Moon Jae-in, an opposition presidential candidate, last week pledged to create 1.31 million jobs, 810,000 of them in the public sector, if he wins the election to select a successor to President Park Geun-hye.
Seoul Mayor Park Won-soon has vowed to add a million public sector jobs if he becomes president.
Former UN Secretary-General Ban Ki-moon is also said to be working on pledges to create more jobs in the public sector.
Experts said, however, broader and more substantial measures are required -- beyond tapping into the public sector -- to ease the country’s unemployment problem, which is expected to deteriorate, as the economy is in a low-growth rut and corporate restructuring is causing massive lay-offs.
The public sector accounts for less than 10 percent of total jobs in the country, according to data from the national statistics office.
Moon noted the figure was far below the average of 21.3 percent for the 34 member states of the Organization for Economic Cooperation and Development. He promised to increase the number of firefighters, police officers, teachers, social-welfare workers and other public sector employees.
But he stopped short of suggesting credible ways to fund his employment plan.
“Increasing public sector jobs may have a short-term effect, but it cannot be a fundamental solution,” said Kim Dong-won, a professor of business administration at Korea University in Seoul.
It is desirable for jobs to increase as a result of increased investment in the private sector, he said, calling for strengthened efforts to encourage corporations to expand investment by accelerating deregulation and offering tax incentives.
With factory output affected by weak domestic demand and declining exports, the number of employees in Korea’s manufacturing sector decreased by 5,000 from a year earlier to 4.48 million last year, marking the first negative growth since 2009.
Potential presidential candidates have barely mentioned how to create more jobs in the private sector. The only suggestion made by Moon regarding this was that it might be possible to employ 500,000 additional workers by adhering to the law that limits working hours to 52 hours a week.
Moon and other presidential hopefuls have put more emphasis on restraining corporate activities to pander to anti-business public sentiment than encouraging companies to increase investment.
Opposition parties have blocked the passage of bills aimed at reforming the labor market and removing complex regulations, while pushing to raise corporate tax rates.

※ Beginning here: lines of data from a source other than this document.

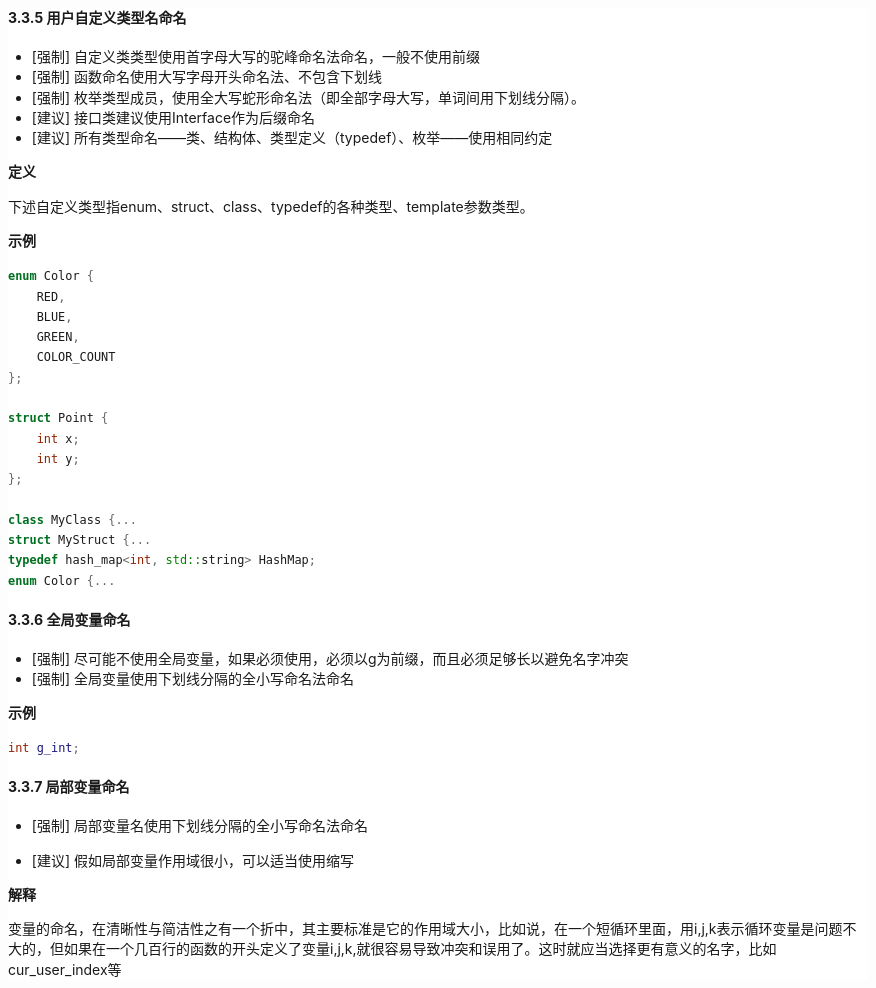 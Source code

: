 

#### 3.3.5 用户自定义类型名命名

- [强制] 自定义类类型使用首字母大写的驼峰命名法命名，一般不使用前缀
- [强制] 函数命名使用大写字母开头命名法、不包含下划线
- [强制] 枚举类型成员，使用全大写蛇形命名法（即全部字母大写，单词间用下划线分隔）。
- [建议] 接口类建议使用Interface作为后缀命名
- [建议] 所有类型命名——类、结构体、类型定义（typedef）、枚举——使用相同约定

**定义**

​		下述自定义类型指enum、struct、class、typedef的各种类型、template参数类型。

**示例**

```c++
enum Color {
	RED,
	BLUE,
	GREEN,
	COLOR_COUNT
};

struct Point {
	int x;
	int y;
};

class MyClass {...
struct MyStruct {...
typedef hash_map<int, std::string> HashMap;
enum Color {...
```



#### 3.3.6 全局变量命名

- [强制] 尽可能不使用全局变量，如果必须使用，必须以g为前缀，而且必须足够长以避免名字冲突
- [强制] 全局变量使用下划线分隔的全小写命名法命名

**示例**

```c++
int g_int;
```



#### 3.3.7 局部变量命名

- [强制] 局部变量名使用下划线分隔的全小写命名法命名

- [建议] 假如局部变量作用域很小，可以适当使用缩写

**解释**

​		变量的命名，在清晰性与简洁性之有一个折中，其主要标准是它的作用域大小，比如说，在一个短循环里面，用i,j,k表示循环变量是问题不大的，但如果在一个几百行的函数的开头定义了变量i,j,k,就很容易导致冲突和误用了。这时就应当选择更有意义的名字，比如cur_user_index等
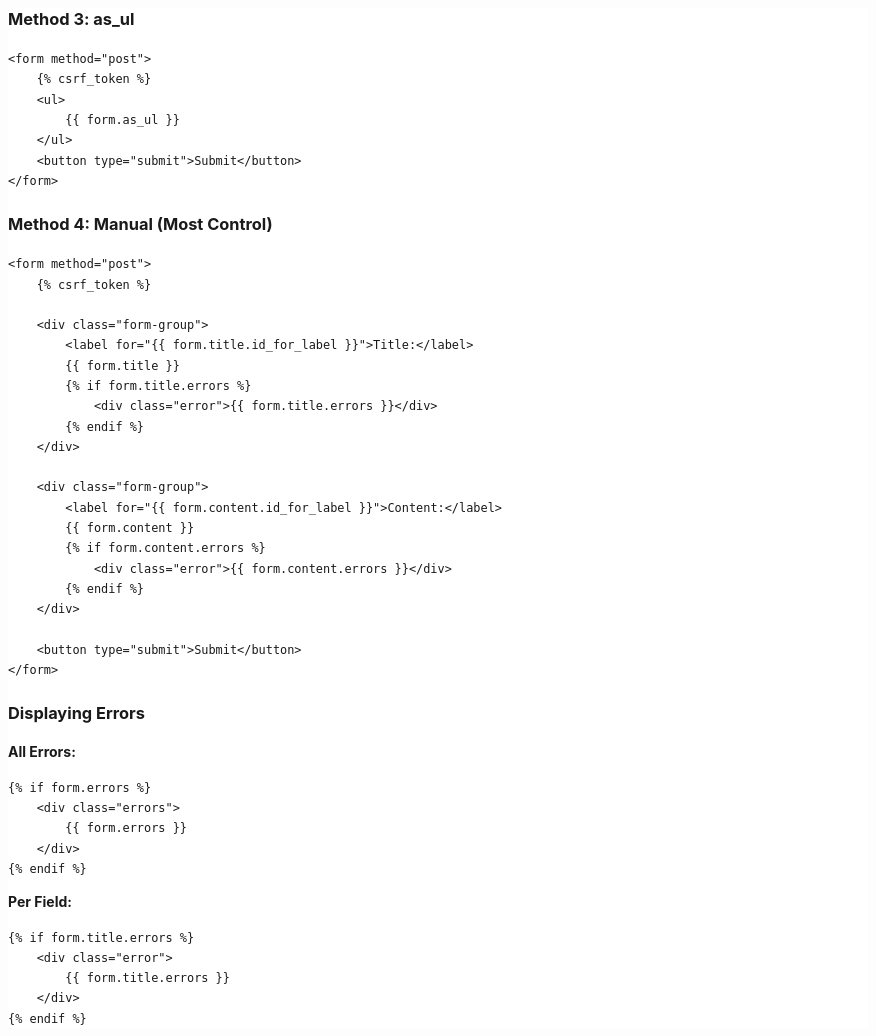 ### Method 3: as_ul

```django
<form method="post">
    {% csrf_token %}
    <ul>
        {{ form.as_ul }}
    </ul>
    <button type="submit">Submit</button>
</form>
```

### Method 4: Manual (Most Control)

```django
<form method="post">
    {% csrf_token %}
    
    <div class="form-group">
        <label for="{{ form.title.id_for_label }}">Title:</label>
        {{ form.title }}
        {% if form.title.errors %}
            <div class="error">{{ form.title.errors }}</div>
        {% endif %}
    </div>
    
    <div class="form-group">
        <label for="{{ form.content.id_for_label }}">Content:</label>
        {{ form.content }}
        {% if form.content.errors %}
            <div class="error">{{ form.content.errors }}</div>
        {% endif %}
    </div>
    
    <button type="submit">Submit</button>
</form>
```

### Displaying Errors

**All Errors:**
```django
{% if form.errors %}
    <div class="errors">
        {{ form.errors }}
    </div>
{% endif %}
```

**Per Field:**
```django
{% if form.title.errors %}
    <div class="error">
        {{ form.title.errors }}
    </div>
{% endif %}
```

There may be a need to toughen measures to curb the dominant influence of large corporations and sever the lingering collusive links between politics and business, which was put in the spotlight again in the wake of the influence-peddling scandal that has ensnared President Park.
Experts still indicate these efforts need to be made in a more measured way so as not to sap corporate activities and hamper job creation.
Oh Jung-geun, a professor of economics at Konkuk University in Seoul, urged political circles to speed up deregulation to help create jobs, particularly in service sectors, saying it was basically the role of companies to provide quality jobs.
Experts said it is important to draw up a long-term road map to create conditions that induce companies to voluntarily increase employment.
In this regard, a recent decision to establish a new post in charge of job creation at each and every government agency has invited criticism as yet another form of regulation.
“I myself would be at a loss as to what to do if I were assigned to the post,” said an official at an economic ministry, asking not to be named.
In a meeting last week, Labor Minister Lee Ki-kweon asked top executives of the country’s 30 largest conglomerates to employ more young people in the first half of the year, but this was met with a lukewarm and cynical response.